[Stored data]
◆ ◆ ◆ ◆

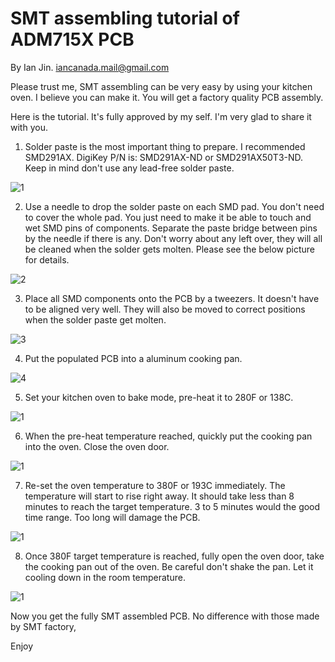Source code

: # SMT assembling tutorial of ADM715X PCB

By Ian Jin.  iancanada.mail@gmail.com

Please trust me, SMT assembling can be very easy by using your kitchen oven. I believe you can make it. You will get a factory quality PCB assembly.

Here is the tutorial. It's fully approved by my self. I'm very glad to share it with you.

1. Solder paste is the most important thing to prepare. I recommended SMD291AX. 
   DigiKey P/N is: SMD291AX-ND or SMD291AX50T3-ND. Keep in mind don't use any lead-free solder paste.

![1](https://github.com/iancanada/DocumentDownload/blob/master/PowerSupply/ADM715X/SMDtutorialPictures/SMDtutorial1.jpg)

2. Use a needle to drop the solder paste on each SMD pad. 
You don't need to cover the whole pad. You just need to make it be able to touch and wet SMD pins of components. Separate the paste bridge between pins  by the needle if there is any. Don't worry about any left over, they will all be cleaned when the solder gets molten.  Please see the below picture for details.

![2](https://github.com/iancanada/DocumentDownload/blob/master/PowerSupply/ADM715X/SMDtutorialPictures/SMDtutorial2.jpg)

3. Place all SMD components onto the PCB by a tweezers. It doesn't have to be aligned very well. They will also be moved to correct positions when the solder paste get molten. 

![3](https://github.com/iancanada/DocumentDownload/blob/master/PowerSupply/ADM715X/SMDtutorialPictures/SMDtutorial3.jpg)

4. Put the populated PCB into a aluminum cooking pan.

![4](https://github.com/iancanada/DocumentDownload/blob/master/PowerSupply/ADM715X/SMDtutorialPictures/SMDtutorial4.jpg)

5. Set your kitchen oven to bake mode, pre-heat it to 280F or 138C. 

![1](https://github.com/iancanada/DocumentDownload/blob/master/PowerSupply/ADM715X/SMDtutorialPictures/SMDtutorial5.jpg)

6. When the pre-heat temperature reached, quickly put the cooking pan into the oven. Close the oven door.

![1](https://github.com/iancanada/DocumentDownload/blob/master/PowerSupply/ADM715X/SMDtutorialPictures/SMDtutorial6.jpg)

7. Re-set the oven temperature to 380F or 193C immediately. The temperature will start to rise right away. It should take less than 8 minutes to reach the target temperature. 3 to 5 minutes would the good time range. Too long will damage the PCB.

![1](https://github.com/iancanada/DocumentDownload/blob/master/PowerSupply/ADM715X/SMDtutorialPictures/SMDtutorial7.jpg)

8. Once 380F target temperature is reached, fully open the oven door, take the cooking pan out of the oven. Be careful don't shake the pan. Let it cooling down in the room temperature.

![1](https://github.com/iancanada/DocumentDownload/blob/master/PowerSupply/ADM715X/SMDtutorialPictures/SMDtutorial8.jpg)


Now you get the fully SMT assembled PCB. No difference with those made by SMT factory,

Enjoy

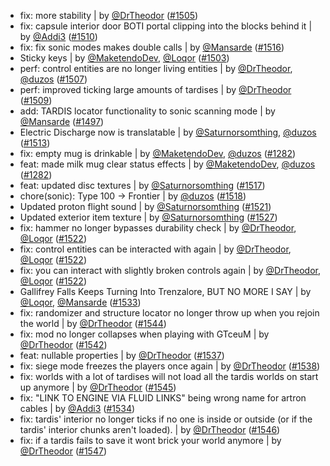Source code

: - fix: more stability | by [@DrTheodor](https://github.com/DrTheodor) ([#1505](https://github.com/amblelabs/ait/pull/1505))
- fix: capsule interior door BOTI portal clipping into the blocks behind it | by [@Addi3](https://github.com/Addi3) ([#1510](https://github.com/amblelabs/ait/pull/1510))
- fix: fix sonic modes makes double calls | by [@Mansarde](https://github.com/Mansarde) ([#1516](https://github.com/amblelabs/ait/pull/1516))
- Sticky keys | by [@MaketendoDev](https://github.com/MaketendoDev), [@Loqor](https://github.com/Loqor) ([#1503](https://github.com/amblelabs/ait/pull/1503))
- perf: control entities are no longer living entities | by [@DrTheodor](https://github.com/DrTheodor), [@duzos](https://github.com/duzos) ([#1507](https://github.com/amblelabs/ait/pull/1507))
- perf: improved ticking large amounts of tardises | by [@DrTheodor](https://github.com/DrTheodor) ([#1509](https://github.com/amblelabs/ait/pull/1509))
- add: TARDIS locator functionality to sonic scanning mode | by [@Mansarde](https://github.com/Mansarde) ([#1497](https://github.com/amblelabs/ait/pull/1497))
- Electric Discharge now is translatable | by [@Saturnorsomthing](https://github.com/Saturnorsomthing), [@duzos](https://github.com/duzos) ([#1513](https://github.com/amblelabs/ait/pull/1513))
- fix: empty mug is drinkable | by [@MaketendoDev](https://github.com/MaketendoDev), [@duzos](https://github.com/duzos) ([#1282](https://github.com/amblelabs/ait/pull/1282))
- feat: made milk mug clear status effects | by [@MaketendoDev](https://github.com/MaketendoDev), [@duzos](https://github.com/duzos) ([#1282](https://github.com/amblelabs/ait/pull/1282))
- feat: updated disc textures | by [@Saturnorsomthing](https://github.com/Saturnorsomthing) ([#1517](https://github.com/amblelabs/ait/pull/1517))
- chore(sonic): Type 100 -> Frontier | by [@duzos](https://github.com/duzos) ([#1518](https://github.com/amblelabs/ait/pull/1518))
- Updated proton flight sound | by [@Saturnorsomthing](https://github.com/Saturnorsomthing) ([#1521](https://github.com/amblelabs/ait/pull/1521))
- Updated exterior item texture | by [@Saturnorsomthing](https://github.com/Saturnorsomthing) ([#1527](https://github.com/amblelabs/ait/pull/1527))
- fix: hammer no longer bypasses durability check | by [@DrTheodor](https://github.com/DrTheodor), [@Loqor](https://github.com/Loqor) ([#1522](https://github.com/amblelabs/ait/pull/1522))
- fix: control entities can be interacted with again | by [@DrTheodor](https://github.com/DrTheodor), [@Loqor](https://github.com/Loqor) ([#1522](https://github.com/amblelabs/ait/pull/1522))
- fix: you can interact with slightly broken controls again | by [@DrTheodor](https://github.com/DrTheodor), [@Loqor](https://github.com/Loqor) ([#1522](https://github.com/amblelabs/ait/pull/1522))
- Gallifrey Falls Keeps Turning Into Trenzalore, BUT NO MORE I SAY | by [@Loqor](https://github.com/Loqor), [@Mansarde](https://github.com/Mansarde) ([#1533](https://github.com/amblelabs/ait/pull/1533))
- fix: randomizer and structure locator no longer throw up when you rejoin the world | by [@DrTheodor](https://github.com/DrTheodor) ([#1544](https://github.com/amblelabs/ait/pull/1544))
- fix: mod no longer collapses when playing with GTceuM | by [@DrTheodor](https://github.com/DrTheodor) ([#1542](https://github.com/amblelabs/ait/pull/1542))
- feat: nullable properties | by [@DrTheodor](https://github.com/DrTheodor) ([#1537](https://github.com/amblelabs/ait/pull/1537))
- fix: siege mode freezes the players once again | by [@DrTheodor](https://github.com/DrTheodor) ([#1538](https://github.com/amblelabs/ait/pull/1538))
- fix: worlds with a lot of tardises will not load all the tardis worlds on start up anymore | by [@DrTheodor](https://github.com/DrTheodor) ([#1545](https://github.com/amblelabs/ait/pull/1545))
- fix: "LINK TO ENGINE VIA FLUID LINKS" being wrong name for artron cables | by [@Addi3](https://github.com/Addi3) ([#1534](https://github.com/amblelabs/ait/pull/1534))
- fix: tardis' interior no longer ticks if no one is inside or outside (or if the tardis' interior chunks aren't loaded). | by [@DrTheodor](https://github.com/DrTheodor) ([#1546](https://github.com/amblelabs/ait/pull/1546))
- fix: if a tardis fails to save it wont brick your world anymore | by [@DrTheodor](https://github.com/DrTheodor) ([#1547](https://github.com/amblelabs/ait/pull/1547))

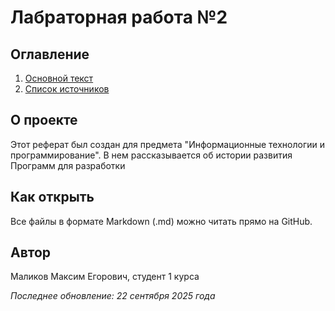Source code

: 
# Лабраторная работа №2

## Оглавление
1. [Основной текст](main.md)
2. [Список источников](sources.md)

## О проекте
Этот реферат был создан для предмета "Информационные технологии и программирование". 
В нем рассказывается об истории развития Программ для разработки

## Как открыть
Все файлы в формате Markdown (.md) можно читать прямо на GitHub.

## Автор
Маликов Максим Егорович, студент 1 курса

*Последнее обновление: 22 сентября 2025 года*
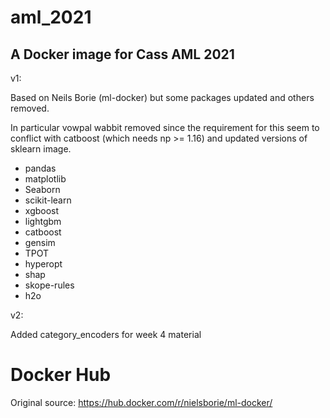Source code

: # aml_2021

A Docker image for Cass AML 2021
---
v1:

Based on Neils Borie (ml-docker) but some packages updated and others removed.

In particular vowpal wabbit removed since the requirement for this seem to conflict with catboost (which needs np >= 1.16) and updated versions of sklearn image.


* pandas
* matplotlib
* Seaborn
* scikit-learn
* xgboost
* lightgbm
* catboost
* gensim
* TPOT
* hyperopt
* shap
* skope-rules
* h2o

v2:

Added category_encoders for week 4 material

# Docker Hub
Original source: https://hub.docker.com/r/nielsborie/ml-docker/
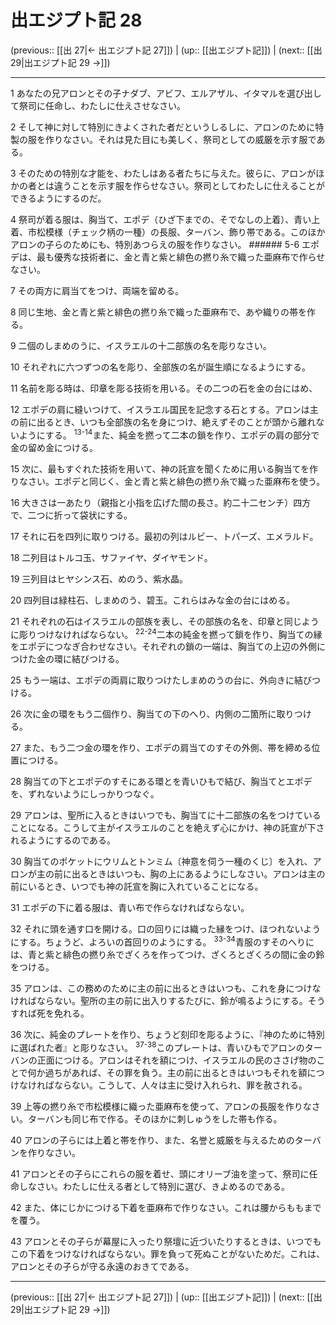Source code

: # 出エジプト記 28

(previous:: [[出 27|← 出エジプト記 27]]) | (up:: [[出エジプト記]]) | (next:: [[出 29|出エジプト記 29 →]])

***




1 
あなたの兄アロンとその子ナダブ、アビフ、エルアザル、イタマルを選び出して祭司に任命し、わたしに仕えさせなさい。 



2 
そして神に対して特別にきよくされた者だというしるしに、アロンのために特製の服を作りなさい。それは見た目にも美しく、祭司としての威厳を示す服である。 



3 
そのための特別な才能を、わたしはある者たちに与えた。彼らに、アロンがほかの者とは違うことを示す服を作らせなさい。祭司としてわたしに仕えることができるようにするのだ。 



4 
祭司が着る服は、胸当て、エポデ（ひざ下までの、そでなしの上着）、青い上着、市松模様（チェック柄の一種）の長服、ターバン、飾り帯である。このほかアロンの子らのためにも、特別あつらえの服を作りなさい。 ###### 5-6 エポデは、最も優秀な技術者に、金と青と紫と緋色の撚り糸で織った亜麻布で作らせなさい。 



7 
その両方に肩当てをつけ、両端を留める。 



8 
同じ生地、金と青と紫と緋色の撚り糸で織った亜麻布で、あや織りの帯を作る。 



9 
二個のしまめのうに、イスラエルの十二部族の名を彫りなさい。 



10 
それぞれに六つずつの名を彫り、全部族の名が誕生順になるようにする。 



11 
名前を彫る時は、印章を彫る技術を用いる。その二つの石を金の台にはめ、 



12 
エポデの肩に縫いつけて、イスラエル国民を記念する石とする。アロンは主の前に出るとき、いつも全部族の名を身につけ、絶えずそのことが頭から離れないようにする。 <sup class="versenum">13-14</sup>また、純金を撚って二本の鎖を作り、エポデの肩の部分で金の留め金につける。 



15 
次に、最もすぐれた技術を用いて、神の託宣を聞くために用いる胸当てを作りなさい。エポデと同じく、金と青と紫と緋色の撚り糸で織った亜麻布を使う。 



16 
大きさは一あたり（親指と小指を広げた間の長さ。約二十二センチ）四方で、二つに折って袋状にする。 



17 
それに石を四列に取りつける。最初の列はルビー、トパーズ、エメラルド。 



18 
二列目はトルコ玉、サファイヤ、ダイヤモンド。 



19 
三列目はヒヤシンス石、めのう、紫水晶。 



20 
四列目は緑柱石、しまめのう、碧玉。これらはみな金の台にはめる。 



21 
それぞれの石はイスラエルの部族を表し、その部族の名を、印章と同じように彫りつけなければならない。 <sup class="versenum">22-24</sup>二本の純金を撚って鎖を作り、胸当ての縁をエポデにつなぎ合わせなさい。それぞれの鎖の一端は、胸当ての上辺の外側につけた金の環に結びつける。 



25 
もう一端は、エポデの両肩に取りつけたしまめのうの台に、外向きに結びつける。 



26 
次に金の環をもう二個作り、胸当ての下のへり、内側の二箇所に取りつける。 



27 
また、もう二つ金の環を作り、エポデの肩当てのすその外側、帯を締める位置につける。 



28 
胸当ての下とエポデのすそにある環とを青いひもで結び、胸当てとエポデを、ずれないようにしっかりつなぐ。 



29 
アロンは、聖所に入るときはいつでも、胸当てに十二部族の名をつけていることになる。こうして主がイスラエルのことを絶えず心にかけ、神の託宣が下されるようにするのである。 



30 
胸当てのポケットにウリムとトンミム〔神意を伺う一種のくじ〕を入れ、アロンが主の前に出るときはいつも、胸の上にあるようにしなさい。アロンは主の前にいるとき、いつでも神の託宣を胸に入れていることになる。 



31 
エポデの下に着る服は、青い布で作らなければならない。 



32 
それに頭を通す口を開ける。口の回りには織った縁をつけ、ほつれないようにする。ちょうど、よろいの首回りのようにする。 <sup class="versenum">33-34</sup>青服のすそのへりには、青と紫と緋色の撚り糸でざくろを作ってつけ、ざくろとざくろの間に金の鈴をつける。 



35 
アロンは、この務めのために主の前に出るときはいつも、これを身につけなければならない。聖所の主の前に出入りするたびに、鈴が鳴るようにする。そうすれば死を免れる。 



36 
次に、純金のプレートを作り、ちょうど刻印を彫るように、『神のために特別に選ばれた者』と彫りなさい。 <sup class="versenum">37-38</sup>このプレートは、青いひもでアロンのターバンの正面につける。アロンはそれを額につけ、イスラエルの民のささげ物のことで何か過ちがあれば、その罪を負う。主の前に出るときはいつもそれを額につけなければならない。こうして、人々は主に受け入れられ、罪を赦される。 



39 
上等の撚り糸で市松模様に織った亜麻布を使って、アロンの長服を作りなさい。ターバンも同じ布で作る。そのほかに刺しゅうをした帯も作る。 



40 
アロンの子らには上着と帯を作り、また、名誉と威厳を与えるためのターバンを作りなさい。 



41 
アロンとその子らにこれらの服を着せ、頭にオリーブ油を塗って、祭司に任命しなさい。わたしに仕える者として特別に選び、きよめるのである。 



42 
また、体にじかにつける下着を亜麻布で作りなさい。これは腰からももまでを覆う。 



43 
アロンとその子らが幕屋に入ったり祭壇に近づいたりするときは、いつでもこの下着をつけなければならない。罪を負って死ぬことがないためだ。これは、アロンとその子らが守る永遠のおきてである。

***

(previous:: [[出 27|← 出エジプト記 27]]) | (up:: [[出エジプト記]]) | (next:: [[出 29|出エジプト記 29 →]])

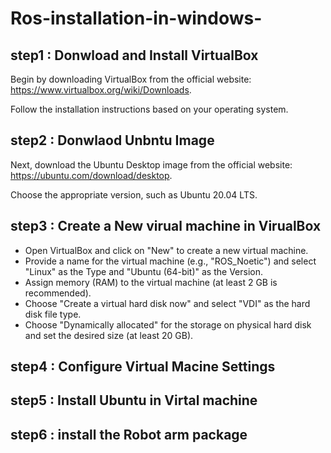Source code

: # Ros-installation-in-windows-
## step1 : Donwload and Install VirtualBox
Begin by downloading VirtualBox from the official website: https://www.virtualbox.org/wiki/Downloads. 

Follow the installation instructions based on your operating system.


## step2 : Donwlaod Unbntu Image 
Next, download the Ubuntu Desktop image from the official website: https://ubuntu.com/download/desktop. 

Choose the appropriate version, such as Ubuntu 20.04 LTS.

## step3 : Create a New virual machine in VirualBox
- Open VirtualBox and click on "New" to create a new virtual machine.
- Provide a name for the virtual machine (e.g., "ROS_Noetic") and select "Linux" as the Type and "Ubuntu (64-bit)" as the Version.
- Assign memory (RAM) to the virtual machine (at least 2 GB is recommended).
- Choose "Create a virtual hard disk now" and select "VDI" as the hard disk file type.
- Choose "Dynamically allocated" for the storage on physical hard disk and set the desired size (at least 20 GB).


## step4 : Configure Virtual Macine Settings 



## step5 : Install Ubuntu in Virtal machine 



## step6 : install the Robot arm package 
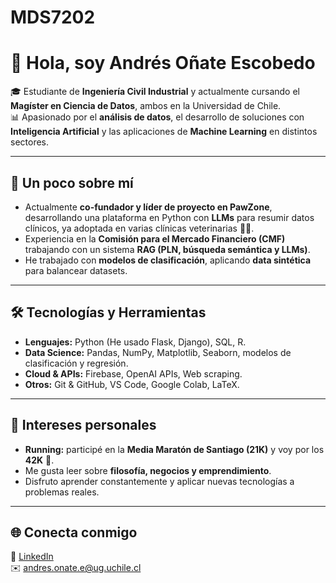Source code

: # MDS7202

# 👋 Hola, soy Andrés Oñate Escobedo

🎓 Estudiante de **Ingeniería Civil Industrial** y actualmente cursando el **Magíster en Ciencia de Datos**, ambos en la Universidad de Chile.  
📊 Apasionado por el **análisis de datos**, el desarrollo de soluciones con **Inteligencia Artificial** y las aplicaciones de **Machine Learning** en distintos sectores.

---

## 🚀 Un poco sobre mí
- Actualmente **co-fundador y líder de proyecto en PawZone**, desarrollando una plataforma en Python con **LLMs** para resumir datos clínicos, ya adoptada en varias clínicas veterinarias 🐶🐱.  
- Experiencia en la **Comisión para el Mercado Financiero (CMF)** trabajando con un sistema **RAG (PLN, búsqueda semántica y LLMs)**.  
- He trabajado con **modelos de clasificación**, aplicando **data sintética** para balancear datasets.  

---

## 🛠️ Tecnologías y Herramientas
- **Lenguajes:** Python (He usado Flask, Django), SQL, R.  
- **Data Science:** Pandas, NumPy, Matplotlib, Seaborn, modelos de clasificación y regresión.  
- **Cloud & APIs:** Firebase, OpenAI APIs, Web scraping.  
- **Otros:** Git & GitHub, VS Code, Google Colab, LaTeX.  

---

## 🏃 Intereses personales
- **Running:** participé en la **Media Maratón de Santiago (21K)** y voy por los **42K** 🏅.  
- Me gusta leer sobre **filosofía, negocios y emprendimiento**.  
- Disfruto aprender constantemente y aplicar nuevas tecnologías a problemas reales.  

---

## 🌐 Conecta conmigo
🔗 [LinkedIn](www.linkedin.com/in/andresignacioo)    
✉️ andres.onate.e@ug.uchile.cl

◆ ◆ ◆ ◆

> [How to complete this task]: Working from the entries above, reproduce exactly and only the lines beginning with the line that has "- fix: control" and ending with the line that has "## Как открыть"; omit all pictures.

> [Solution for this task]:
- fix: control entities can be interacted with again | by [@DrTheodor](https://github.com/DrTheodor), [@Loqor](https://github.com/Loqor) ([#1522](https://github.com/amblelabs/ait/pull/1522))
- fix: you can interact with slightly broken controls again | by [@DrTheodor](https://github.com/DrTheodor), [@Loqor](https://github.com/Loqor) ([#1522](https://github.com/amblelabs/ait/pull/1522))
- Gallifrey Falls Keeps Turning Into Trenzalore, BUT NO MORE I SAY | by [@Loqor](https://github.com/Loqor), [@Mansarde](https://github.com/Mansarde) ([#1533](https://github.com/amblelabs/ait/pull/1533))
- fix: randomizer and structure locator no longer throw up when you rejoin the world | by [@DrTheodor](https://github.com/DrTheodor) ([#1544](https://github.com/amblelabs/ait/pull/1544))
- fix: mod no longer collapses when playing with GTceuM | by [@DrTheodor](https://github.com/DrTheodor) ([#1542](https://github.com/amblelabs/ait/pull/1542))
- feat: nullable properties | by [@DrTheodor](https://github.com/DrTheodor) ([#1537](https://github.com/amblelabs/ait/pull/1537))
- fix: siege mode freezes the players once again | by [@DrTheodor](https://github.com/DrTheodor) ([#1538](https://github.com/amblelabs/ait/pull/1538))
- fix: worlds with a lot of tardises will not load all the tardis worlds on start up anymore | by [@DrTheodor](https://github.com/DrTheodor) ([#1545](https://github.com/amblelabs/ait/pull/1545))
- fix: "LINK TO ENGINE VIA FLUID LINKS" being wrong name for artron cables | by [@Addi3](https://github.com/Addi3) ([#1534](https://github.com/amblelabs/ait/pull/1534))
- fix: tardis' interior no longer ticks if no one is inside or outside (or if the tardis' interior chunks aren't loaded). | by [@DrTheodor](https://github.com/DrTheodor) ([#1546](https://github.com/amblelabs/ait/pull/1546))
- fix: if a tardis fails to save it wont brick your world anymore | by [@DrTheodor](https://github.com/DrTheodor) ([#1547](https://github.com/amblelabs/ait/pull/1547))

Source code

: 
# Лабраторная работа №2

## Оглавление
1. [Основной текст](main.md)
2. [Список источников](sources.md)

## О проекте
Этот реферат был создан для предмета "Информационные технологии и программирование". 
В нем рассказывается об истории развития Программ для разработки

## Как открыть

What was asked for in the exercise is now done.